■ **EXTRACTED RECORDS**
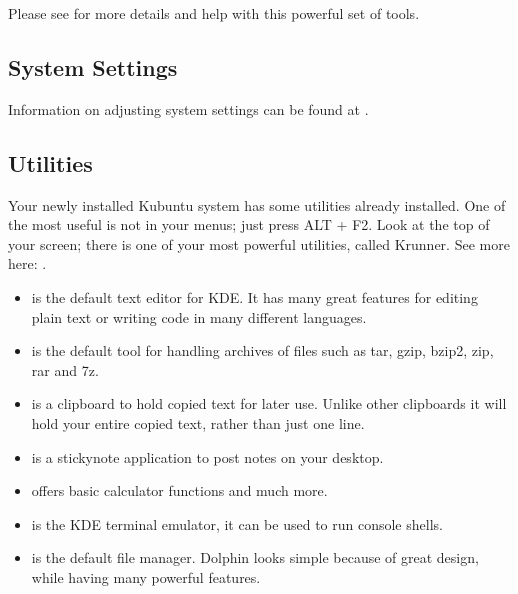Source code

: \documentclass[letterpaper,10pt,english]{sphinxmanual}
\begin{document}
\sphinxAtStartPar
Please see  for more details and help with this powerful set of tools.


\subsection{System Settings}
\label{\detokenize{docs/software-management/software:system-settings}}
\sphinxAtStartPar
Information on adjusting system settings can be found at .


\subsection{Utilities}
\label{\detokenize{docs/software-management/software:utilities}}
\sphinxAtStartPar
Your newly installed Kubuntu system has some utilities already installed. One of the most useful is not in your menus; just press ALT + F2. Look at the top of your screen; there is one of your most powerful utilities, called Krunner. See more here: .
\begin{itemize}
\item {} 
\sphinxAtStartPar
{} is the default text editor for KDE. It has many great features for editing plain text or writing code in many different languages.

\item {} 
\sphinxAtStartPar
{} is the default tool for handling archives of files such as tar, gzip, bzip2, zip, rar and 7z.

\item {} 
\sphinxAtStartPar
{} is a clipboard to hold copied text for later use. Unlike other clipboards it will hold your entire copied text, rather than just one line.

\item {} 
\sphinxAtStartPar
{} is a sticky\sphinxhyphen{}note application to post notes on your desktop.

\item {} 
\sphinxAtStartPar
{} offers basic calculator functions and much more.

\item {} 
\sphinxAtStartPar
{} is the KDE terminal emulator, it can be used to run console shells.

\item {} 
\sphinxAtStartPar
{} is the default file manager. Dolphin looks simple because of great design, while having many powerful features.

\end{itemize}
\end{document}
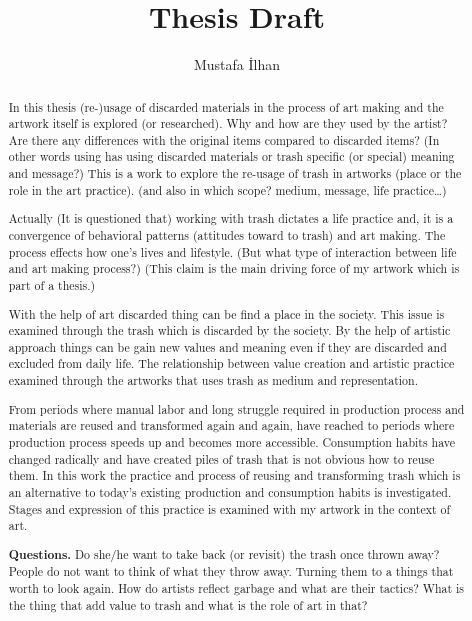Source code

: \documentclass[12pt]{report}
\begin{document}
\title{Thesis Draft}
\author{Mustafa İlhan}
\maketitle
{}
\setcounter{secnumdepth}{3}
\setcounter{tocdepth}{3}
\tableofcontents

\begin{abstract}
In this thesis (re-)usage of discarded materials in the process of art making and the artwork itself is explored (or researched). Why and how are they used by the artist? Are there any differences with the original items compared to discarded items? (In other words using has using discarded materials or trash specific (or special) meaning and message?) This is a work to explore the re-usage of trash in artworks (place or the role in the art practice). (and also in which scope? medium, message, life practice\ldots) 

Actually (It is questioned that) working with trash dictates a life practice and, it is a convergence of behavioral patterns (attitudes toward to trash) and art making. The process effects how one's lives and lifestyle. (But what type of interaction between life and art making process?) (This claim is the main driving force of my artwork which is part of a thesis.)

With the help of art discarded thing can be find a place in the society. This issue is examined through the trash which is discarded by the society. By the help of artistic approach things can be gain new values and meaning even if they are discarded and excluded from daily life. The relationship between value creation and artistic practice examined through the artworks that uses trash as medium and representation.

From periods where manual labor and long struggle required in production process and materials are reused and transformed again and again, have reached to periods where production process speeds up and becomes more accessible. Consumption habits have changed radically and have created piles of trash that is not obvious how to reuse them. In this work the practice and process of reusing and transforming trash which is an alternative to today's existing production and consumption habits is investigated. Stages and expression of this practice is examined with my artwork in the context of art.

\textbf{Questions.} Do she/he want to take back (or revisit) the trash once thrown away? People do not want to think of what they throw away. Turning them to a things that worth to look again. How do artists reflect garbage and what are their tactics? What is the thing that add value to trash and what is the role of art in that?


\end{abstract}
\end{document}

■ **ASSIGNMENT**
Which lines of the data hold the string "many"? Return each of them.

■ **YOUR RESPONSE**
{} is the default text editor for KDE. It has many great features for editing plain text or writing code in many different languages.
{} is the default file manager. Dolphin looks simple because of great design, while having many powerful features.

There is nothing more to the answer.